OBJECTIVES: This study aimed to assess autonomic dysfunction parameters and anxiety levels in patients with mitral valve prolapse (MVP).

STUDY DESIGN: We evaluated 33 patients (mean age 25+/-5 years) with MVP and 14 healthy subjects (mean age 25+/-4 years). The patients were divided into two groups according to the presence (anatomical MVP, n=11) or absence (MVP syndrome, n=22) of abnormal leaflet thickening (>5 mm). Spielberger's Situational Anxiety Scale (SSAS) and Continuous Anxiety Scale (SCAS) were administered to all the subjects, and heart rates (HR) and arterial blood pressures (BP) were measured in the supine and standing positions.
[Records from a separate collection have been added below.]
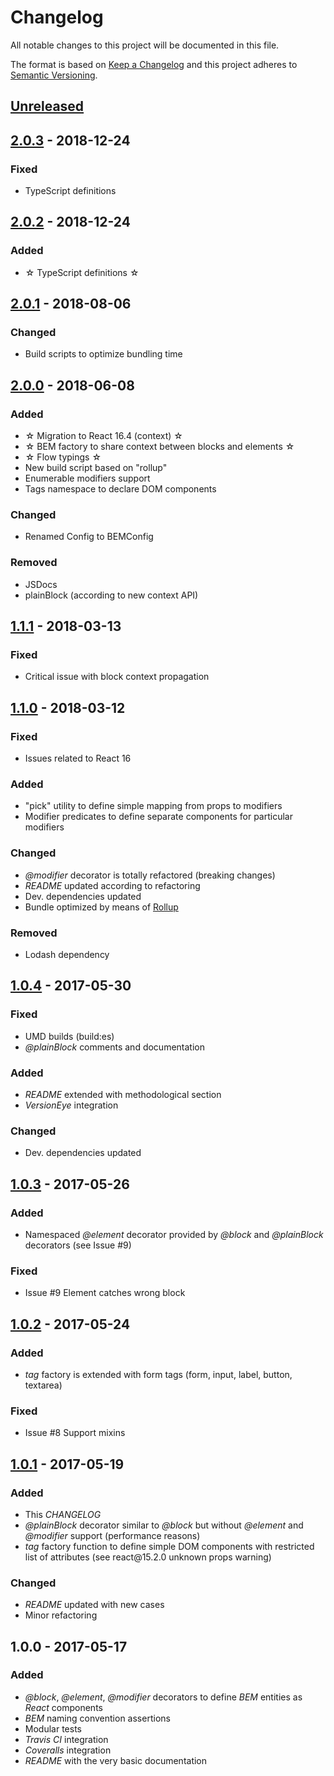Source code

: # Changelog

All notable changes to this project will be documented in this file.

The format is based on [Keep a Changelog](http://keepachangelog.com/)
and this project adheres to [Semantic Versioning](http://semver.org/).

## [Unreleased]

## [2.0.3] - 2018-12-24

### Fixed

-   TypeScript definitions

## [2.0.2] - 2018-12-24

### Added

-   ☆ TypeScript definitions ☆

## [2.0.1] - 2018-08-06

### Changed

-   Build scripts to optimize bundling time

## [2.0.0] - 2018-06-08

### Added

-   ☆ Migration to React 16.4 (context) ☆
-   ☆ BEM factory to share context between blocks and elements ☆
-   ☆ Flow typings ☆
-   New build script based on "rollup"
-   Enumerable modifiers support
-   Tags namespace to declare DOM components

### Changed

-   Renamed Config to BEMConfig

### Removed

-   JSDocs
-   plainBlock (according to new context API)

## [1.1.1] - 2018-03-13

### Fixed

-   Critical issue with block context propagation

## [1.1.0] - 2018-03-12

### Fixed

-   Issues related to React 16

### Added

-   "pick" utility to define simple mapping from props to modifiers
-   Modifier predicates to define separate components for particular modifiers

### Changed

-   _\@modifier_ decorator is totally refactored (breaking changes)
-   _README_ updated according to refactoring
-   Dev. dependencies updated
-   Bundle optimized by means of [Rollup](https://github.com/rollup/rollup)

### Removed

-   Lodash dependency

## [1.0.4] - 2017-05-30

### Fixed

-   UMD builds (build:es)
-   _\@plainBlock_ comments and documentation

### Added

-   _README_ extended with methodological section
-   _VersionEye_ integration

### Changed

-   Dev. dependencies updated

## [1.0.3] - 2017-05-26

### Added

-   Namespaced _\@element_ decorator provided by _\@block_ and _\@plainBlock_ decorators (see Issue \#9)

### Fixed

-   Issue \#9 Element catches wrong block

## [1.0.2] - 2017-05-24

### Added

-   _tag_ factory is extended with form tags (form, input, label, button, textarea)

### Fixed

-   Issue \#8 Support mixins

## [1.0.1] - 2017-05-19

### Added

-   This _CHANGELOG_
-   _\@plainBlock_ decorator similar to _\@block_ but without _\@element_ and _\@modifier_ support (performance reasons)
-   _tag_ factory function to define simple DOM components with restricted list of attributes (see react\@15.2.0 unknown props warning)

### Changed

-   _README_ updated with new cases
-   Minor refactoring

## 1.0.0 - 2017-05-17

### Added

-   _\@block_, _\@element_, _\@modifier_ decorators to define _BEM_ entities as _React_ components
-   _BEM_ naming convention assertions
-   Modular tests
-   _Travis CI_ integration
-   _Coveralls_ integration
-   _README_ with the very basic documentation

[unreleased]: https://github.com/redneckz/react-bem-helper/compare/v2.0.3...HEAD
[2.0.3]: https://github.com/redneckz/react-bem-helper/compare/v2.0.2...v2.0.3
[2.0.2]: https://github.com/redneckz/react-bem-helper/compare/v2.0.1...v2.0.2
[2.0.1]: https://github.com/redneckz/react-bem-helper/compare/v2.0.0...v2.0.1
[2.0.0]: https://github.com/redneckz/react-bem-helper/compare/v1.1.1...v2.0.0
[1.1.1]: https://github.com/redneckz/react-bem-helper/compare/v1.1.0...v1.1.1
[1.1.0]: https://github.com/redneckz/react-bem-helper/compare/v1.0.4...v1.1.0
[1.0.4]: https://github.com/redneckz/react-bem-helper/compare/v1.0.3...v1.0.4
[1.0.3]: https://github.com/redneckz/react-bem-helper/compare/v1.0.2...v1.0.3
[1.0.2]: https://github.com/redneckz/react-bem-helper/compare/v1.0.1...v1.0.2
[1.0.1]: https://github.com/redneckz/react-bem-helper/compare/v1.0.0...v1.0.1
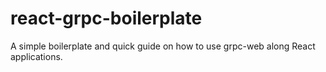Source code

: # react-grpc-boilerplate
A simple boilerplate and quick guide on how to use grpc-web along React applications.
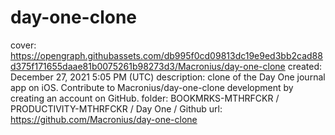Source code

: # day-one-clone

cover: https://opengraph.githubassets.com/db995f0cd09813dc19e9ed3bb2cad88d375f171655daae81b0075261b98273d3/Macronius/day-one-clone
created: December 27, 2021 5:05 PM (UTC)
description: clone of the Day One journal app on iOS. Contribute to Macronius/day-one-clone development by creating an account on GitHub.
folder: BOOKMRKS-MTHRFCKR / PRODUCTIVITY-MTHRFCKR / Day One / Github
url: https://github.com/Macronius/day-one-clone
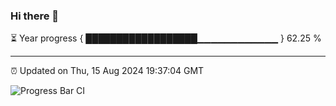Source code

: ### Hi there 👋

⏳ Year progress { ██████████████████▁▁▁▁▁▁▁▁▁▁▁▁ } 62.25 %

---

⏰ Updated on Thu, 15 Aug 2024 19:37:04 GMT

![Progress Bar CI](https://github.com/IshwaranRudhara/GIT-ACTION/workflows/Progress%20Bar%20CI/badge.svg)
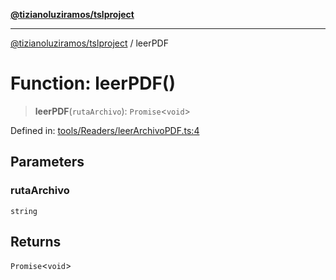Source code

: [**@tizianoluziramos/tslproject**](../README.md)

***

[@tizianoluziramos/tslproject](../globals.md) / leerPDF

# Function: leerPDF()

> **leerPDF**(`rutaArchivo`): `Promise`\<`void`\>

Defined in: [tools/Readers/leerArchivoPDF.ts:4](https://github.com/tizianoluziramos/TypeScript-Lenguage-Proyect/blob/1a68252d6a31602ecc3346fe4bed87bd01ab43ff/src/tools/Readers/leerArchivoPDF.ts#L4)

## Parameters

### rutaArchivo

`string`

## Returns

`Promise`\<`void`\>
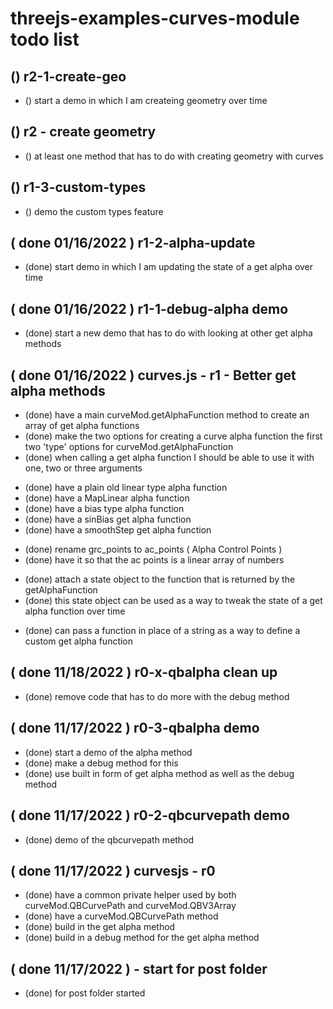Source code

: # threejs-examples-curves-module todo list

## () r2-1-create-geo
* () start a demo in which I am createing geometry over time

## () r2 - create geometry
* () at least one method that has to do with creating geometry with curves



## () r1-3-custom-types
* () demo the custom types feature

## ( done 01/16/2022 ) r1-2-alpha-update
* (done) start demo in which I am updating the state of a get alpha over time

## ( done 01/16/2022 ) r1-1-debug-alpha demo
* (done) start a new demo that has to do with looking at other get alpha methods

## ( done 01/16/2022 ) curves.js - r1 - Better get alpha methods
<!-- single main get alpha function -->
* (done) have a main curveMod.getAlphaFunction method to create an array of get alpha functions
* (done) make the two options for creating a curve alpha function the first two 'type' options for curveMod.getAlphaFunction
* (done) when calling a get alpha function I should be able to use it with one, two or three arguments
<!-- Have a few options for types of get alpha functions -->
* (done) have a plain old linear type alpha function
* (done) have a MapLinear alpha function
* (done) have a bias type alpha function
* (done) have a sinBias get alpha function
* (done) have a smoothStep get alpha function
<!-- ac points array in place of grc points -->
* (done) rename grc\_points to ac\_points \( Alpha Control Points \)
* (done) have it so that the ac points is a linear array of numbers
<!-- alpha function state objects -->
* (done) attach a state object to the function that is returned by the getAlphaFunction
* (done) this state object can be used as a way to tweak the state of a get alpha function over time
<!-- custom get alpha types -->
* (done) can pass a function in place of a string as a way to define a custom get alpha function

## ( done 11/18/2022 ) r0-x-qbalpha clean up
* (done) remove code that has to do more with the debug method

## ( done 11/17/2022 ) r0-3-qbalpha demo
* (done) start a demo of the alpha method
* (done) make a debug method for this
* (done) use built in form of get alpha method as well as the debug method

## ( done 11/17/2022 ) r0-2-qbcurvepath demo
* (done) demo of the qbcurvepath method

## ( done 11/17/2022 ) curvesjs - r0
* (done) have a common private helper used by both curveMod.QBCurvePath and curveMod.QBV3Array
* (done) have a curveMod.QBCurvePath method
* (done) build in the get alpha method
* (done) build in a debug method for the get alpha method

## ( done 11/17/2022 ) - start for post folder
* (done) for post folder started
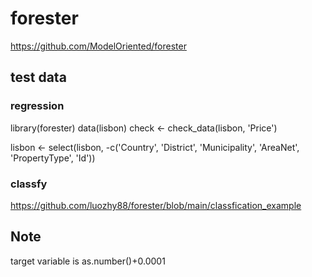 # forester

https://github.com/ModelOriented/forester
## test data
### regression
library(forester)
data(lisbon)
check <- check_data(lisbon, 'Price')

lisbon <- select(lisbon,
                 -c('Country', 'District', 'Municipality',
                    'AreaNet', 'PropertyType', 'Id'))

### classfy
https://github.com/luozhy88/forester/blob/main/classfication_example

## Note

target variable is as.number()+0.0001


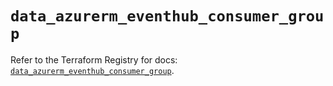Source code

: # `data_azurerm_eventhub_consumer_group`

Refer to the Terraform Registry for docs: [`data_azurerm_eventhub_consumer_group`](https://registry.terraform.io/providers/hashicorp/azurerm/3.90.0/docs/data-sources/eventhub_consumer_group).
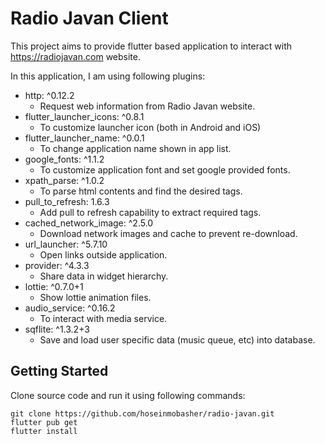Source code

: # Radio Javan Client

This project aims to provide flutter based application to interact with https://radiojavan.com website.

In this application, I am using following plugins:

-    http: ^0.12.2
     - Request web information from Radio Javan website.
-    flutter_launcher_icons: ^0.8.1
     - To customize launcher icon (both in Android and iOS)
-    flutter_launcher_name: ^0.0.1
     - To change application name shown in app list.
-    google_fonts: ^1.1.2
     - To customize application font and set google provided fonts.
-    xpath_parse: ^1.0.2
     - To parse html contents and find the desired tags.
-    pull_to_refresh: 1.6.3
     - Add pull to refresh capability to extract required tags.
-    cached_network_image: ^2.5.0
     - Download network images and cache to prevent re-download.
-    url_launcher: ^5.7.10
     - Open links outside application.
-    provider: ^4.3.3
     - Share data in widget hierarchy.
-    lottie: ^0.7.0+1
     - Show lottie animation files.
-   audio_service: ^0.16.2
    - To interact with media service.
-   sqflite: ^1.3.2+3
    - Save and load user specific data (music queue, etc) into database.


## Getting Started

Clone source code and run it using following commands:

    git clone https://github.com/hoseinmobasher/radio-javan.git
    flutter pub get
    flutter install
RESULTS: Mid-systolic click and late systolic murmur were significantly more frequent in patients with anatomical MVP, while nonspecific symptoms such as dyspnea, vertigo, and atypical chest pain were more frequent in patients with MVP syndrome (p<0.05). Mitral insufficiency (mild) was significantly more frequent in patients with anatomical MVP (72.7% vs. 22.7%; p<0.009). Patients with MVP syndrome had significantly higher SSAS and SCAS scores (41.0+/-15.6 and 38.5+/-15.5) compared to patients with anatomical MVP (15.8+/-7.5 and 17.0+/-9.1) and controls (14.9+/-7.4 and 16.9+/-8.7, respectively; for both p<0.001). Orthostatic differences in BP and HR were significantly greater in patients with MVP syndrome than those having anatomical MVP (p<0.001 and p=0.032, respectively). Orthostatic HR differences showed a significant correlation with SSAS in both MVP groups (r=0.536, p=0.001) and a significant correlation with SCAS in patients with MVP syndrome (r=0.523, p=0.002). There was an inverse correlation between orthostatic BP differences and anxiety parameters in all MVP patients (r=-0.391, p=0.025 for SSAS, and r=-0.320, p=0.048 for SCAS).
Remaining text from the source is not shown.